Remo Drive plays The Bowery Ballroom
The teens have stars in their eyes. The cover of Remo Drive’s new album Natural, Everyday Degradation is on a flag draped over the wall behind the drum kit.
The band comes on stage and in seconds there are hands in the air, and Vans in the air. I’m watching faces in the crowd of fans, most of whom seem either high-school- or college-aged, as they face and then surmount their fear. Eventually, one by one, they say “fuck it” and do it: they climb on the stage, look around at the band members and realize that they’re, holy shit, really doing this, look back at the crowd that bore them, find the spot that looks best, and jump back in. In time, it becomes a pageant: the more confident kids (mainly the boys in Thrasher tanks and Remo Drive tees) do a signature move—a pirouette or air guitar—before diving dramatically back in. The others, the ones who needed a second to work up the courage to get up there, just give a gesture of pure triumph, then search the crowd for the friendliest faces, beginning their crowd surf by holding hands in a ritual of collective trust.
A bouncer taps a kid who’s about to climb up on the shoulder. When he sheepishly climbs down I want to tell him, hello, ignore the bouncer and run away onto the stage, and, before he knows what’s what, plunge into the maw of the crowd and disappear with your victory.

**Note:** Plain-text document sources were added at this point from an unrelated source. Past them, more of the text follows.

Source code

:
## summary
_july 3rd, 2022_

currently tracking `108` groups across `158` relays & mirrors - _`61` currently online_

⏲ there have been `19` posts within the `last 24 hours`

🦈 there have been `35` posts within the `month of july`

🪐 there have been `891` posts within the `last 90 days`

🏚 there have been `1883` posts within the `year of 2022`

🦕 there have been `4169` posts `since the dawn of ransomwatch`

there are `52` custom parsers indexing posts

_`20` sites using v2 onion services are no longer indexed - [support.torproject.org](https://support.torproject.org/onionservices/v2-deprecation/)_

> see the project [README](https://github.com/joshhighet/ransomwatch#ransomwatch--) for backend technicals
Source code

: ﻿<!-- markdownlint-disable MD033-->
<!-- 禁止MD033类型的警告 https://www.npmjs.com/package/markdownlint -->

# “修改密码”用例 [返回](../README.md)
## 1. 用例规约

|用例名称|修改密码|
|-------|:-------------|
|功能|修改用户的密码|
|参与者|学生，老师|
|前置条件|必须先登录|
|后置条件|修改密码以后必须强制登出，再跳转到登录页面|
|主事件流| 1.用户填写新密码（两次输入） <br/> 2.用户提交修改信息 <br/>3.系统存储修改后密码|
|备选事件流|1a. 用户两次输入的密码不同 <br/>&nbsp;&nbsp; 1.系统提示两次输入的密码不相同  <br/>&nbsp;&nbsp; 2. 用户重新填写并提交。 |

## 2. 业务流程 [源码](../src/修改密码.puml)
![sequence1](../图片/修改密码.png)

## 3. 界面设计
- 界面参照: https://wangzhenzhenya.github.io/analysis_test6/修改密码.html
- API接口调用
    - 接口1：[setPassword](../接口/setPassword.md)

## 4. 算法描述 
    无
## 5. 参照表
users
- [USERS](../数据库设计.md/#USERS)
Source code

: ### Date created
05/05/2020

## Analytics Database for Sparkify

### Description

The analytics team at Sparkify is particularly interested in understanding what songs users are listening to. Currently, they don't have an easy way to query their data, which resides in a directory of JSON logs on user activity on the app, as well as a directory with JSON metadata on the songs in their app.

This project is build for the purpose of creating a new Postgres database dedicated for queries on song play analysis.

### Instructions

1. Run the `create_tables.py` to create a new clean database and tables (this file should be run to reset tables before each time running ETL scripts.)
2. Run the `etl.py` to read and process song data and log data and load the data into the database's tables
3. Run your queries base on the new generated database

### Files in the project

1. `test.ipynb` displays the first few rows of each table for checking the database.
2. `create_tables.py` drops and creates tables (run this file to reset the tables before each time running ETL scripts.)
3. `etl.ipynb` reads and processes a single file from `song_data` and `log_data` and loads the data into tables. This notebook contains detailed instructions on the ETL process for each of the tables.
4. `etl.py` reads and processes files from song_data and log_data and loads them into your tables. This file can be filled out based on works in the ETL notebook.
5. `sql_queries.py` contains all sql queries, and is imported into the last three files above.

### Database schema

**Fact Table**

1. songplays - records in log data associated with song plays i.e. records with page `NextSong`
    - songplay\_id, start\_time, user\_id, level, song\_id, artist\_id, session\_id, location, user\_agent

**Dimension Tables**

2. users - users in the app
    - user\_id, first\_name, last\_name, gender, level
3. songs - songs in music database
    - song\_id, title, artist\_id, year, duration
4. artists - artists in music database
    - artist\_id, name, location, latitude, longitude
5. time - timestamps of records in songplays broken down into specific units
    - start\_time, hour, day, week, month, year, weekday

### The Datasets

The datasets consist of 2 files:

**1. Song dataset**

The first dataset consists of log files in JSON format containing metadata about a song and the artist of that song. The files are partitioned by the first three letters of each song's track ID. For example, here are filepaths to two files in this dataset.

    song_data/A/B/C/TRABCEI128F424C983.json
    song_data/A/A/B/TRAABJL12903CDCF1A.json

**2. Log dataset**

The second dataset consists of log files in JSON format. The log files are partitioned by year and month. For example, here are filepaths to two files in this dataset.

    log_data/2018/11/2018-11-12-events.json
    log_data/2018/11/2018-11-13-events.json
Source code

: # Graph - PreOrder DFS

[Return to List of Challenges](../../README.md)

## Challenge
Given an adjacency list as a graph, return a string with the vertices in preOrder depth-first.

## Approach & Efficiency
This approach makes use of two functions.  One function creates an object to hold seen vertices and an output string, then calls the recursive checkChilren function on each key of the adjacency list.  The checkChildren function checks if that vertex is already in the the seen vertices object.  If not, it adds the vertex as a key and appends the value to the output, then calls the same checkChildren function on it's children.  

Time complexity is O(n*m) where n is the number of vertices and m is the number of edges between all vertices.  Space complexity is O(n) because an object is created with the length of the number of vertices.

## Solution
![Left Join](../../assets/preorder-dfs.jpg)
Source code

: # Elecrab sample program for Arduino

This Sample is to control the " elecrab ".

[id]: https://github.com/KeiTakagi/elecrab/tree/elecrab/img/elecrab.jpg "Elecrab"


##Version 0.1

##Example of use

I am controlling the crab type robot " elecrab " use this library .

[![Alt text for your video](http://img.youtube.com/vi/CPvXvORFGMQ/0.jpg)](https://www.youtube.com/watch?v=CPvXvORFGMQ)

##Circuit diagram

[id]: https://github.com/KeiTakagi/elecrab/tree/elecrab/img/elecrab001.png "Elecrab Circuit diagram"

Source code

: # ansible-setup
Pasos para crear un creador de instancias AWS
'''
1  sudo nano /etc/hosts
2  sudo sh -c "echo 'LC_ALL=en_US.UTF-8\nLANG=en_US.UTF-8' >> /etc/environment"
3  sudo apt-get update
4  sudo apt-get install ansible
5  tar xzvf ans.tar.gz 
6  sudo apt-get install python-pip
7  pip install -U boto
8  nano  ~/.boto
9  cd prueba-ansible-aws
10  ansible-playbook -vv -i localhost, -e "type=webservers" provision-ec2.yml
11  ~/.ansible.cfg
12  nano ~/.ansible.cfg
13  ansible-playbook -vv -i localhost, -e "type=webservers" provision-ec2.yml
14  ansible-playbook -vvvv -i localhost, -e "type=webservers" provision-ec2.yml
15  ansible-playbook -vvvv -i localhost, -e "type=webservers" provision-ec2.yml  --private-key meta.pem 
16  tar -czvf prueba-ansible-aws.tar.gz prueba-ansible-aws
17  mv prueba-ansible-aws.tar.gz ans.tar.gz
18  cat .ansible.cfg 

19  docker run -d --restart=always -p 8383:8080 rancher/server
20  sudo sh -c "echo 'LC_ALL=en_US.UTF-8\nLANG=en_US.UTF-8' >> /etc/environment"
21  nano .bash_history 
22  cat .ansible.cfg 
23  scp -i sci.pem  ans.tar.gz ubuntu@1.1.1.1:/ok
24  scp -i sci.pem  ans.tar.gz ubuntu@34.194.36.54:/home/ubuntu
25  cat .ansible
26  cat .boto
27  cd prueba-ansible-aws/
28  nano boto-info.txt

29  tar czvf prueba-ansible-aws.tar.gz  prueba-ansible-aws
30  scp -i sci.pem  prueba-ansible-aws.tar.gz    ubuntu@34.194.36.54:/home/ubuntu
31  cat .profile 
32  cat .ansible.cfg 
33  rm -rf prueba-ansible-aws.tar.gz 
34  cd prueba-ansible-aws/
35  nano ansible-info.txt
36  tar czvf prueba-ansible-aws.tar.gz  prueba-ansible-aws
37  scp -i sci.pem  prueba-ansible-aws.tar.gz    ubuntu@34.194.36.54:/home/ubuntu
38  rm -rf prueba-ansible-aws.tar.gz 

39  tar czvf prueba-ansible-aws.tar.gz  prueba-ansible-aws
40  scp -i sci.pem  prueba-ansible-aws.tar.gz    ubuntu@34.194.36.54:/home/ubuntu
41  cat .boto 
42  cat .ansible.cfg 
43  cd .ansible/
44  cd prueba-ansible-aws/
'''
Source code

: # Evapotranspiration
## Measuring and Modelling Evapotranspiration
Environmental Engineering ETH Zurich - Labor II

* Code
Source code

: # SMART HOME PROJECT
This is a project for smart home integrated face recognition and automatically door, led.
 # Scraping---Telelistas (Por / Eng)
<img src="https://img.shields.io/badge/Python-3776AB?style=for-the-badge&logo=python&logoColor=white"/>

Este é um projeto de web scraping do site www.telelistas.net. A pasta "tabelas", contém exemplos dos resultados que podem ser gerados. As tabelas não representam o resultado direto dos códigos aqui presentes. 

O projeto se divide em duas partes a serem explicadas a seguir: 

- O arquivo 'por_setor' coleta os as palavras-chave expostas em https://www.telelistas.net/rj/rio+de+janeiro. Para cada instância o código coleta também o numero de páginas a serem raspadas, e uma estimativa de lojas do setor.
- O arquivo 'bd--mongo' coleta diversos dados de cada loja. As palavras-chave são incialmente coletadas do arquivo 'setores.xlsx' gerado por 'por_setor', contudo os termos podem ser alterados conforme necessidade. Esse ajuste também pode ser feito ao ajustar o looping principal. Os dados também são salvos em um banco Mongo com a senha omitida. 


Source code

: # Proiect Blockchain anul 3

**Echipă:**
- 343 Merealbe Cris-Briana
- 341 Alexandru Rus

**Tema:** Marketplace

I’m thinking this from the wall at the extreme right of the stage, close enough to get a good look but far enough that I’m not really a part of this concert that, I’m realizing, isn’t really for me. I’m in the corner critiquing the way they’re approaching the stage diving, something I never actually did (I was always afraid of being too fat to pull it off).
As they were about to play their last song, “I’m My Own Doctor,” someone screamed for them to come back to their basement in New Jersey. “Talk to our tour manager Greg,” Stephen Paulson joked. While that might have been something the old Remo Drive did, that was now clearly off the table.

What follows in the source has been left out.